Scientists at the Institute for Research in Biomedicine (IRB), in Barcelona, report that the removal of a single mitochondrial protein in mouse muscle leads to severe inflammation throughout the body, causing the premature death of the animal. Their study (“Mitochondrial DNA and TLR9 drive muscle inflammation upon Opa1 deficiency”) appears in The EMBO Journal.
“Opa1 participates in inner mitochondrial membrane fusion and cristae morphogenesis. Here, we show that muscle-specific Opa1 ablation causes reduced muscle fiber size, dysfunctional mitochondria, enhanced Fgf21, and muscle inflammation characterized by NF-κB activation, and enhanced expression of pro-inflammatory genes. Chronic sodium salicylate treatment ameliorated muscle alterations and reduced the muscle expression of Fgf21. Muscle inflammation was an early event during the progression of the disease and occurred before macrophage infiltration, indicating that it is a primary response to Opa1 deficiency. Moreover, Opa1 repression in muscle cells also resulted in NF-κB activation and inflammation in the absence of necrosis and/or apoptosis, thereby revealing that the activation is a cell-autonomous process and independent of cell death,” write the investigators.
“The effects of Opa1 deficiency on the expression NF-κB target genes and inflammation were absent upon mitochondrial DNA depletion. Under Opa1 deficiency, blockage or repression of TLR9 prevented NF-κB activation and inflammation. Taken together, our results reveal that Opa1 deficiency in muscle causes initial mitochondrial alterations that lead to TLR9 activation, and inflammation, which contributes to enhanced Fgf21 expression and to growth impairment.”
Mitochondrial dynamics is one of the research lines addressed in the Complex Metabolic Diseases and Mitochondria Lab, led by Antonio Zorzano, Ph.D., a full professor at the University of Barcelona. To study this process, the scientists examined the proteins involved in mitochondrial membrane fusion— Mitofusin 1 and 2, and Opa1.

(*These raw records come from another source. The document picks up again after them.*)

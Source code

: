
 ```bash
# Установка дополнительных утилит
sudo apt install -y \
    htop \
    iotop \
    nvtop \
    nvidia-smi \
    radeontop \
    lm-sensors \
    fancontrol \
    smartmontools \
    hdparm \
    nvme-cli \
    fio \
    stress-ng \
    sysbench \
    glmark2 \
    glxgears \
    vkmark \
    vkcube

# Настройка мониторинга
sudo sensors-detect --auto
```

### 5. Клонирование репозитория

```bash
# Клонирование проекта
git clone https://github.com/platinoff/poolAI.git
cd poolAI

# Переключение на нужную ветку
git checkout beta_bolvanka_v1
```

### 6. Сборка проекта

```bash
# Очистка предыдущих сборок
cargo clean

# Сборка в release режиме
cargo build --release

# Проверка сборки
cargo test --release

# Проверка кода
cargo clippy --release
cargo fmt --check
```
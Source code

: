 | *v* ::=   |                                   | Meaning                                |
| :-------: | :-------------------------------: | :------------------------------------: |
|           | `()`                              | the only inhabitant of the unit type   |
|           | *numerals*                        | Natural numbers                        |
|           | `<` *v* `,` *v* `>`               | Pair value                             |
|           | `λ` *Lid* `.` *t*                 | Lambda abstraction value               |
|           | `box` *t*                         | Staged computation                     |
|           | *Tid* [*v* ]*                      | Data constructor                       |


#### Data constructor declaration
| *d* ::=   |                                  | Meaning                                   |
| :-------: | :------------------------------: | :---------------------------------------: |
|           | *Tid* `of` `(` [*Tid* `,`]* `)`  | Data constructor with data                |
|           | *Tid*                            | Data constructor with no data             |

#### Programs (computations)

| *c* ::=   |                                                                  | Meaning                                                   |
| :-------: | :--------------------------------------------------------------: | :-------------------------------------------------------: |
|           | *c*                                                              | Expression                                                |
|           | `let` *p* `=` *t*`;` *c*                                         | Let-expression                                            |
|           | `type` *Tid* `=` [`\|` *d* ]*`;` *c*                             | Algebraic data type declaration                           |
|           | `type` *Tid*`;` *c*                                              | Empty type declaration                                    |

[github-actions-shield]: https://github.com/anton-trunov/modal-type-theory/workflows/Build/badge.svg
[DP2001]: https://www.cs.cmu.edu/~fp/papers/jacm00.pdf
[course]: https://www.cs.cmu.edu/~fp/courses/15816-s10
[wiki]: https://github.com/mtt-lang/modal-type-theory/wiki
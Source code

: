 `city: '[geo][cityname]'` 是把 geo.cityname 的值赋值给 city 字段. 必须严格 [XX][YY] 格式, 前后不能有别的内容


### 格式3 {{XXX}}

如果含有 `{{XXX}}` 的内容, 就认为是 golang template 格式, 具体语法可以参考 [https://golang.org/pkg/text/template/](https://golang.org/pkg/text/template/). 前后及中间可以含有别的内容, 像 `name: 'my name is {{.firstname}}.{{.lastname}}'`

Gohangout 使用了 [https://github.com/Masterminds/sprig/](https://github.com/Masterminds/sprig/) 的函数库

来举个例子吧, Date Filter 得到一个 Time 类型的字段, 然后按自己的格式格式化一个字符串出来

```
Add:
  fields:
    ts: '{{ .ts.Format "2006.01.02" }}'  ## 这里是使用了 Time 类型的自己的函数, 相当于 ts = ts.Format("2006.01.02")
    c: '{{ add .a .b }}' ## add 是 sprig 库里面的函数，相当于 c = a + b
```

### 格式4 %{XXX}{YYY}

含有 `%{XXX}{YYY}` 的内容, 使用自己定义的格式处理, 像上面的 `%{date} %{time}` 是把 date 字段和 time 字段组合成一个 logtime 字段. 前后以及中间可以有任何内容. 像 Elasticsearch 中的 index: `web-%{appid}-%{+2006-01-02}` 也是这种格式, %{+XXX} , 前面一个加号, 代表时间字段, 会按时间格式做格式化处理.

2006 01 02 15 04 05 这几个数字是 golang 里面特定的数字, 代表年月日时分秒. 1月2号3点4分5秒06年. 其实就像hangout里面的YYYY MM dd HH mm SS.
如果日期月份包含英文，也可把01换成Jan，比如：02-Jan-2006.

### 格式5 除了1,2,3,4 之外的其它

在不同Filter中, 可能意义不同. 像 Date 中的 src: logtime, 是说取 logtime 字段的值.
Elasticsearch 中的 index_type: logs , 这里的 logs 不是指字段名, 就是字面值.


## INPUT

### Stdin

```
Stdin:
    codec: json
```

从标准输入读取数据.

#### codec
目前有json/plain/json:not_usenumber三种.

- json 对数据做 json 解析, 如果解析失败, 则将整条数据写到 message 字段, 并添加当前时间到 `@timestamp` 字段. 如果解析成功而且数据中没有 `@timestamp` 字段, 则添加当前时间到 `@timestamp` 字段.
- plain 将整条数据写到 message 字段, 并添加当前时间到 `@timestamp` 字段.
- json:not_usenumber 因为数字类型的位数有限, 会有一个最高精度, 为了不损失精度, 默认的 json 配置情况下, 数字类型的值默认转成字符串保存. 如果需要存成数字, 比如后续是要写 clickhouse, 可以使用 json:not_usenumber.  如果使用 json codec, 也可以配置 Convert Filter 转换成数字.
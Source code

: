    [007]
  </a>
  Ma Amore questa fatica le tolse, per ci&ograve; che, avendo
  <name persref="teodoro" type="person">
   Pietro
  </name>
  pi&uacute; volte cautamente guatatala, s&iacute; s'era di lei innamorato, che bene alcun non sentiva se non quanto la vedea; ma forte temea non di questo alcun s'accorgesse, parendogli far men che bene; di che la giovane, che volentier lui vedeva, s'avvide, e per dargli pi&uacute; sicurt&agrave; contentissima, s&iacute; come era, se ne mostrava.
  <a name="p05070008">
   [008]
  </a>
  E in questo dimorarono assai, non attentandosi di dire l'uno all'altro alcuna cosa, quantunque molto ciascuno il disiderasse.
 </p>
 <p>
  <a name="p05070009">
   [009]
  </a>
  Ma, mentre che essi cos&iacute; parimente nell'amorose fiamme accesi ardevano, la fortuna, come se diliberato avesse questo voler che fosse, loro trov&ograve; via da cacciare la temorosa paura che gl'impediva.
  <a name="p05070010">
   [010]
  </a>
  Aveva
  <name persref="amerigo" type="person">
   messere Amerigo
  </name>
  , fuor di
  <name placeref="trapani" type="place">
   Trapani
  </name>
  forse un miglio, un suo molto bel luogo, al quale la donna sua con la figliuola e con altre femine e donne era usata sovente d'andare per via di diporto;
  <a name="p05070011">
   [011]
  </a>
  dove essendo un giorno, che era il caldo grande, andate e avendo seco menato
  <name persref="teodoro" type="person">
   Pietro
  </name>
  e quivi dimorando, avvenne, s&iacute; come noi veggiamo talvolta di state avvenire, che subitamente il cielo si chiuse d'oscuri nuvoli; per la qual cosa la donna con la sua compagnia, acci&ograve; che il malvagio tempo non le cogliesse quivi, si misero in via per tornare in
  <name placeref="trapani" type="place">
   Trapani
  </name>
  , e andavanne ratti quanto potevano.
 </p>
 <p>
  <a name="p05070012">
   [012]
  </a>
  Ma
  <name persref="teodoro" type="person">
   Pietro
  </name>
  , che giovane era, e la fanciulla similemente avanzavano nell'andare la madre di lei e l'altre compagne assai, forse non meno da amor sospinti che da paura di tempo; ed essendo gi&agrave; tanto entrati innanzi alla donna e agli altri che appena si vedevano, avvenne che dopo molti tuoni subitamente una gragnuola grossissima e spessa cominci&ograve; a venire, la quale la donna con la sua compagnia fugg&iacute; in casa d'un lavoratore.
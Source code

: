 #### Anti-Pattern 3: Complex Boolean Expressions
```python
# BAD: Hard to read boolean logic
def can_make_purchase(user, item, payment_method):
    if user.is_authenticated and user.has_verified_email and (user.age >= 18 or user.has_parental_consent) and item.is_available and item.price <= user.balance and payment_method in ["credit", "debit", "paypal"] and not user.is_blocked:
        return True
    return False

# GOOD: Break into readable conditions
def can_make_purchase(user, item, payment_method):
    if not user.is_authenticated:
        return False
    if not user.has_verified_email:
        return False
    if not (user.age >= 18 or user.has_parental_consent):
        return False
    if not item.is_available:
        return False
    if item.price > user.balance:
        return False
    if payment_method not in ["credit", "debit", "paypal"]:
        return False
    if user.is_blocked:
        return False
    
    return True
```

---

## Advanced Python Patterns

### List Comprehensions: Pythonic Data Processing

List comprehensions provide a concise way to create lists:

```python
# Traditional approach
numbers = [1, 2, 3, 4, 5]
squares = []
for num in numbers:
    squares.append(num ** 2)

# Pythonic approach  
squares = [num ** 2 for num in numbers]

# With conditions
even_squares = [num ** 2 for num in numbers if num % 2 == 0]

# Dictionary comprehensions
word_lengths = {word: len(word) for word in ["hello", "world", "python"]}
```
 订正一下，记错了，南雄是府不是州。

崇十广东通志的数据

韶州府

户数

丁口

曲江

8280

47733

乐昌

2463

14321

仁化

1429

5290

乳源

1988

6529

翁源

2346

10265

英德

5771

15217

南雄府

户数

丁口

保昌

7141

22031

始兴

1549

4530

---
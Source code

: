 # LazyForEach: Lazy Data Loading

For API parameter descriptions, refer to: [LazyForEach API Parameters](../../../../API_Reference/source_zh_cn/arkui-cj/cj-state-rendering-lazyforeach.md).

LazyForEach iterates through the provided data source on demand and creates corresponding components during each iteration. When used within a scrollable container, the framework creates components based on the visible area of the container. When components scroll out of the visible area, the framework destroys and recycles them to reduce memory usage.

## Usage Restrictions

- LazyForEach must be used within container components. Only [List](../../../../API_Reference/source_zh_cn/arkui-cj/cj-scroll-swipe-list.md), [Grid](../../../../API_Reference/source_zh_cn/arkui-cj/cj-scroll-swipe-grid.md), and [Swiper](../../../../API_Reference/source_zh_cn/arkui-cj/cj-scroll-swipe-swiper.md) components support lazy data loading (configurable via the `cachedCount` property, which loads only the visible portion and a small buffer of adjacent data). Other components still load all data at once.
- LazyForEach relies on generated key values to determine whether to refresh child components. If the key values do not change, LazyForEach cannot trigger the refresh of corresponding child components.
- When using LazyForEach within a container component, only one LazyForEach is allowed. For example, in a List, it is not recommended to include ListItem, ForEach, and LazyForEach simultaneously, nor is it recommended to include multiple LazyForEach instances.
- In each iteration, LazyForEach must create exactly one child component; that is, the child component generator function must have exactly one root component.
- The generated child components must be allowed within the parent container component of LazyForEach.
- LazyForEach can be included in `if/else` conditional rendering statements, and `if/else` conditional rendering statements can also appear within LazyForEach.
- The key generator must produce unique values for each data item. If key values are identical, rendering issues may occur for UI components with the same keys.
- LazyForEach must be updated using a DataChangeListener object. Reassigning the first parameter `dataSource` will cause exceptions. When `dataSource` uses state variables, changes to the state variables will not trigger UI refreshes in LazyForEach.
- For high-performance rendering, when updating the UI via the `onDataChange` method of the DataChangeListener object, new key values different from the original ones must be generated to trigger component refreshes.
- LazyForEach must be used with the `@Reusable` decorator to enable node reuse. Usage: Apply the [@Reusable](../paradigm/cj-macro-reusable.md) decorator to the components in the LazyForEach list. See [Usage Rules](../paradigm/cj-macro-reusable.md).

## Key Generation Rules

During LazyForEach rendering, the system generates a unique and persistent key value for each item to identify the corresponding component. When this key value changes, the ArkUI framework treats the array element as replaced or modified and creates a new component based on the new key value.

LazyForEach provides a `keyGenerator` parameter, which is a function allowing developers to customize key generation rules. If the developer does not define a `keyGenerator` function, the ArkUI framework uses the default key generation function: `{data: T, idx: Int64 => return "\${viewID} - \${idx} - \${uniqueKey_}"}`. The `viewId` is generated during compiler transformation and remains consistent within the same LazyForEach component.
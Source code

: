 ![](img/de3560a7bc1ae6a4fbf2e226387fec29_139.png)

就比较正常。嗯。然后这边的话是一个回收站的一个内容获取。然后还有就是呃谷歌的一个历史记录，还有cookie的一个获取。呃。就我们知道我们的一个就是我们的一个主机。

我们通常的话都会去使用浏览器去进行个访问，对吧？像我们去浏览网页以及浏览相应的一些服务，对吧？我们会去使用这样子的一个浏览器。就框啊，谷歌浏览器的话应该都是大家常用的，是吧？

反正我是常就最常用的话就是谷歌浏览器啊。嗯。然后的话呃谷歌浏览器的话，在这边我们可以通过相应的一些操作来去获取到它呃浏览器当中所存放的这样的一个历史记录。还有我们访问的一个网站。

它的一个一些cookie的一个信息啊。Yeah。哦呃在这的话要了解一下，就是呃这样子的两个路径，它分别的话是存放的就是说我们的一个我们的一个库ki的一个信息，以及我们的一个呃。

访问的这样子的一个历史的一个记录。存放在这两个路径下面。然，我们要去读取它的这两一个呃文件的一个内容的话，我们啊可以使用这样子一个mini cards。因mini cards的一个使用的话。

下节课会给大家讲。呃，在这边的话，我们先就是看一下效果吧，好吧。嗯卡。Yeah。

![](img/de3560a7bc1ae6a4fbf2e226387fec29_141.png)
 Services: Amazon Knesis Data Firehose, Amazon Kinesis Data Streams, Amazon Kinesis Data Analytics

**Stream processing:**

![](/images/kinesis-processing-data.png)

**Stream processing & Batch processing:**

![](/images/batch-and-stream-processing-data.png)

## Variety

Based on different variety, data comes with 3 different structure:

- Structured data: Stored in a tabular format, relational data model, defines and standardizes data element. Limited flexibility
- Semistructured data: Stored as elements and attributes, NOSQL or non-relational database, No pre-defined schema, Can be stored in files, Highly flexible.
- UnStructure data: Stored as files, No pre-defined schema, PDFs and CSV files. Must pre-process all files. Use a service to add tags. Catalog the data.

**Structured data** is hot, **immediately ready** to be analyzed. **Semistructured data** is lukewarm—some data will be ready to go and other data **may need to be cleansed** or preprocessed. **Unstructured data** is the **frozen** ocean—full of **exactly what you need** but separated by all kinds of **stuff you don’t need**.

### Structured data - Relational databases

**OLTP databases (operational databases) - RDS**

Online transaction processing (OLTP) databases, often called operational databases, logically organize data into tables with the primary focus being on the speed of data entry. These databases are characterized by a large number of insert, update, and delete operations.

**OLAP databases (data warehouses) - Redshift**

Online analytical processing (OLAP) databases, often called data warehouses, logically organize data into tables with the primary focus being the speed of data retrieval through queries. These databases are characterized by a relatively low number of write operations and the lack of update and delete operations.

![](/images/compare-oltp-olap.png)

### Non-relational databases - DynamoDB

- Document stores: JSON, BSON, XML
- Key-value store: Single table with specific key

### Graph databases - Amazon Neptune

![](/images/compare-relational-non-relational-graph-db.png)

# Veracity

Authored by 24 researchers from various centers, the study focuses on Opa1. To examine its functions, the researchers generated a mouse deficient in Opa1 only in skeletal muscle.
“It was surprising to see how small they were and that they died after only a few months,” explains Dr. Zorzano. “This is the first time that we've seen that the lack of a muscle mitochondrial protein triggers an inflammatory response of this magnitude, and these observations give us further information on the relation between mitochondria and inflammation.”
There is a set of diseases known as inflammatory myopathies, of unknown origin, in which patients show chronic muscle inflammation accompanied by muscle weakness. “The results of this study suggest that mitochondrial alterations may underlie inflammatory myopathies. More research is now needed to address this possible link,” says Dr. Zorzano.